Aardman has been a household name in my world ever since WALLACE AND GROMIT delighted me with their love of cheese and trousers. One of my son’s first words was “sheep” (though it sounded more like a certain four-letter word) because of SHAUN, and we have since nearly worn out our copies of CHICKEN RUN and PIRATES because of our shared love of the stop motion masters. Needless to say, we were pretty dang excited to learn that the famed animation house was releasing a new feature, EARLY MAN. While I can’t say that Aardman is breaking the mold with their latest effort, that’s just fine with me since I happen to adore their clever brand of heartwarming humor and wit.
EARLY MAN begins during the dawn of humankind when the world is still a savage and brutal hellscape of fire and fury. When a great meteor shakes the earth to its core, however, this curious creation tale shifts from one about its inhabitants to another origin story- a far fetched one about the world’s most prolific sport, football (soccer for us ‘Mericans). When the Neanderthals encounter the glowing orb from the sky, naturally they began kicking the thing around hence inventing a favorite pastime for ages to come. Flash forward several millennia later where a primitive tribe still thrives in the jungle that proliferated in the meteor crater. Soon, however, an invasion of “modern” Bronze Age miners threatens their happy hunter/gatherer existence. In a fun twist of fate, the tribesman- headed by their unwitting leader Dug- are challenged to defend their land by invoking their ancestors and their long-forgotten past time by playing the modern men in a match of football.
Like most Aardman films, the silly factor is definitely through the roof with EARLY MAN. The juxtaposition of the primitive humans vs their contemporary counterparts provides endless gags, and, in usual Aardman style, even the bad guys are somewhat lovable and unintentionally hilarious.
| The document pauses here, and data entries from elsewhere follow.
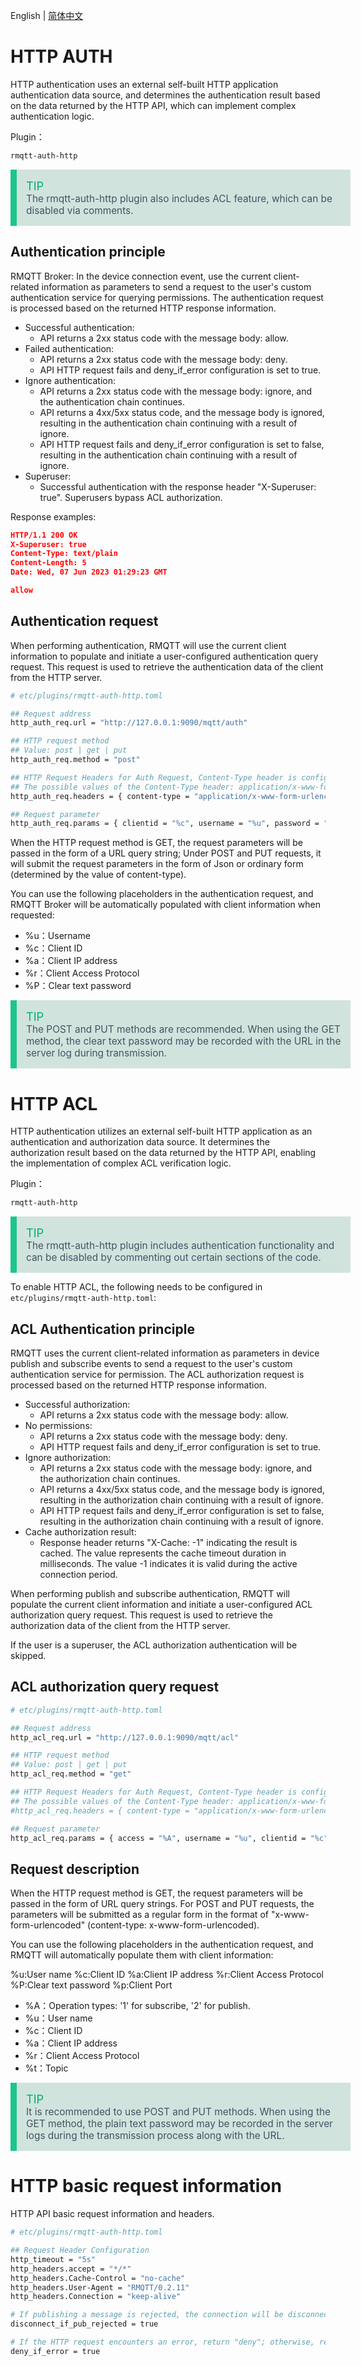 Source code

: English | [简体中文](../zh_CN/auth-http.md)

# HTTP AUTH

HTTP authentication uses an external self-built HTTP application authentication data source, and determines the authentication result based on the data returned by the HTTP API, which can implement complex authentication logic.

Plugin：

```bash
rmqtt-auth-http
```

<div style="width:100%;padding:15px;border-left:10px solid #1cc68b;background-color: #d1e3dd; color: #00b173;">
<div style="font-size:1.3em;">TIP<br></div>
<font style="color:#435364;font-size:1.1em;">
The rmqtt-auth-http plugin also includes ACL feature, which can be disabled via comments.
</font>
</div>

## Authentication principle

RMQTT Broker: In the device connection event, use the current client-related information as parameters to send a request to the user's custom authentication service for querying permissions. The authentication request is processed based on the returned HTTP response information.

- Successful authentication:
  - API returns a 2xx status code with the message body: allow.
- Failed authentication:
  - API returns a 2xx status code with the message body: deny.
  - API HTTP request fails and deny_if_error configuration is set to true.
- Ignore authentication:
  - API returns a 2xx status code with the message body: ignore, and the authentication chain continues.
  - API returns a 4xx/5xx status code, and the message body is ignored, resulting in the authentication chain continuing with a result of ignore.
  - API HTTP request fails and deny_if_error configuration is set to false, resulting in the authentication chain continuing with a result of ignore.
- Superuser:
  - Successful authentication with the response header "X-Superuser: true". Superusers bypass ACL authorization.


Response examples:
```json
HTTP/1.1 200 OK
X-Superuser: true
Content-Type: text/plain
Content-Length: 5
Date: Wed, 07 Jun 2023 01:29:23 GMT

allow
```

## Authentication request

When performing authentication, RMQTT will use the current client information to populate and initiate a user-configured authentication query request. This request is used to retrieve the authentication data of the client from the HTTP server.

```bash
# etc/plugins/rmqtt-auth-http.toml

## Request address
http_auth_req.url = "http://127.0.0.1:9090/mqtt/auth"

## HTTP request method
## Value: post | get | put
http_auth_req.method = "post"

## HTTP Request Headers for Auth Request, Content-Type header is configured by default.
## The possible values of the Content-Type header: application/x-www-form-urlencoded, application/json
http_auth_req.headers = { content-type = "application/x-www-form-urlencoded" }

## Request parameter
http_auth_req.params = { clientid = "%c", username = "%u", password = "%P" }
```

When the HTTP request method is GET, the request parameters will be passed in the form of a URL query string; Under POST and PUT requests, it will submit the request parameters in the form of Json or ordinary form (determined by the value of content-type).

You can use the following placeholders in the authentication request, and RMQTT Broker will be automatically populated with client information when requested:

- %u：Username
- %c：Client ID
- %a：Client IP address
- %r：Client Access Protocol
- %P：Clear text password

<div style="width:100%;padding:15px;border-left:10px solid #1cc68b;background-color: #d1e3dd; color: #00b173;">
<div style="font-size:1.3em;">TIP<br></div>
<font style="color:#435364;font-size:1.1em;">
The POST and PUT methods are recommended. When using the GET method, the clear text password may be recorded with the URL in the server log during transmission.
</font>
</div>


# HTTP ACL

HTTP authentication utilizes an external self-built HTTP application as an authentication and authorization data source. It determines the authorization result based on the data returned by the HTTP API, enabling the implementation of complex ACL verification logic.

Plugin：

```bash
rmqtt-auth-http
```

<div style="width:100%;padding:15px;border-left:10px solid #1cc68b;background-color: #d1e3dd; color: #00b173;">
<div style="font-size:1.3em;">TIP<br></div>
<font style="color:#435364;font-size:1.1em;">
The rmqtt-auth-http plugin includes authentication functionality and can be disabled by commenting out certain sections of the code.
</font>
</div>


To enable HTTP ACL, the following needs to be configured in `etc/plugins/rmqtt-auth-http.toml`:

## ACL Authentication principle

RMQTT uses the current client-related information as parameters in device publish and subscribe events to send a request to the user's custom authentication service for permission. The ACL authorization request is processed based on the returned HTTP response information.

- Successful authorization:
  - API returns a 2xx status code with the message body: allow.
- No permissions:
  - API returns a 2xx status code with the message body: deny.
  - API HTTP request fails and deny_if_error configuration is set to true.
- Ignore authorization:
  - API returns a 2xx status code with the message body: ignore, and the authorization chain continues.
  - API returns a 4xx/5xx status code, and the message body is ignored, resulting in the authorization chain continuing with a result of ignore.
  - API HTTP request fails and deny_if_error configuration is set to false, resulting in the authorization chain continuing with a result of ignore.
- Cache authorization result:
  - Response header returns "X-Cache: -1" indicating the result is cached. The value represents the cache timeout duration in milliseconds. The value -1 indicates it is valid during the active connection period.


When performing publish and subscribe authentication, RMQTT will populate the current client information and initiate a user-configured ACL authorization query request. This request is used to retrieve the authorization data of the client from the HTTP server.

If the user is a superuser, the ACL authorization authentication will be skipped.

## ACL authorization query request

```bash
# etc/plugins/rmqtt-auth-http.toml

## Request address
http_acl_req.url = "http://127.0.0.1:9090/mqtt/acl"

## HTTP request method
## Value: post | get | put
http_acl_req.method = "get"

## HTTP Request Headers for Auth Request, Content-Type header is configured by default.
## The possible values of the Content-Type header: application/x-www-form-urlencoded, application/json
#http_acl_req.headers = { content-type = "application/x-www-form-urlencoded" }

## Request parameter
http_acl_req.params = { access = "%A", username = "%u", clientid = "%c", ipaddr = "%a", topic = "%t" }

```

## Request description

When the HTTP request method is GET, the request parameters will be passed in the form of URL query strings. For POST and PUT requests, the parameters will be submitted as a regular form in the format of "x-www-form-urlencoded" (content-type: x-www-form-urlencoded).

You can use the following placeholders in the authentication request, and RMQTT will automatically populate them with client information:

%u:User name
%c:Client ID
%a:Client IP address
%r:Client Access Protocol
%P:Clear text password
%p:Client Port

- %A：Operation types: '1' for subscribe, '2' for publish.
- %u：User name
- %c：Client ID
- %a：Client IP address
- %r：Client Access Protocol
- %t：Topic

<div style="width:100%;padding:15px;border-left:10px solid #1cc68b;background-color: #d1e3dd; color: #00b173;">
<div style="font-size:1.3em;">TIP<br></div>
<font style="color:#435364;font-size:1.1em;">
It is recommended to use POST and PUT methods. When using the GET method, the plain text password may be recorded in the server logs during the transmission process along with the URL.
</font>
</div>


# HTTP basic request information

HTTP API basic request information and headers.

```bash
# etc/plugins/rmqtt-auth-http.toml

## Request Header Configuration
http_timeout = "5s"
http_headers.accept = "*/*"
http_headers.Cache-Control = "no-cache"
http_headers.User-Agent = "RMQTT/0.2.11"
http_headers.Connection = "keep-alive"

# If publishing a message is rejected, the connection will be disconnected.
disconnect_if_pub_rejected = true

# If the HTTP request encounters an error, return "deny"; otherwise, return "ignore".
deny_if_error = true

```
Though the story certainly takes much liberty with historical timelines, a cinematic universe where two eras of mankind duke it out on the football pitch ensures that any semblance of authenticity is forgone in favor of simple fantasy. Complete with a classic “sports training montage” EARLY MAN also proves itself as a legit- though a bit preposterous- sport film.
As the voice of Dug, Eddie Redmayne sweetly captures the rousing spirit of the unlikely hero. A amazing supporting cast including Maisie Williams, Timothy Spall, as well as Richard Ayoade help round out a rollicking ensemble of characters, however it’s Tom Hiddleston’s evil Lord Nooth that brings a majority of the laughs as the scheming royal out to displace his unsophisticated foes. It’s amazing to me that an actor can exude such incredible charisma, even when he doesn’t even appear onscreen.
All in all, EARLY MAN is a total win. It doesn’t veer far from the usual Aardman formula, and that is totally ok with me. As I mentioned earlier, I have come to adore their outlandish brand of humor and EARLY MAN maintains that somewhat irreverent spirit with a wholly original sport storyline. The film is so entertaining, in fact, that one can easily forget the astronomical amount of hours spent in producing a feature length stop motion film. Though the movie features the same buck-toothed, googly eyed aesthetic of its claymation predecessors, the level of detail and innovation is an astonishing accomplishment all wrapped up in a kid friendly shell.
Whether you are already a fan of these filmmakers or not, I cannot recommend EARLY MAN enough for cinephiles of all ages. EARLY MAN opens in this Friday at a theater near you, so go check it out!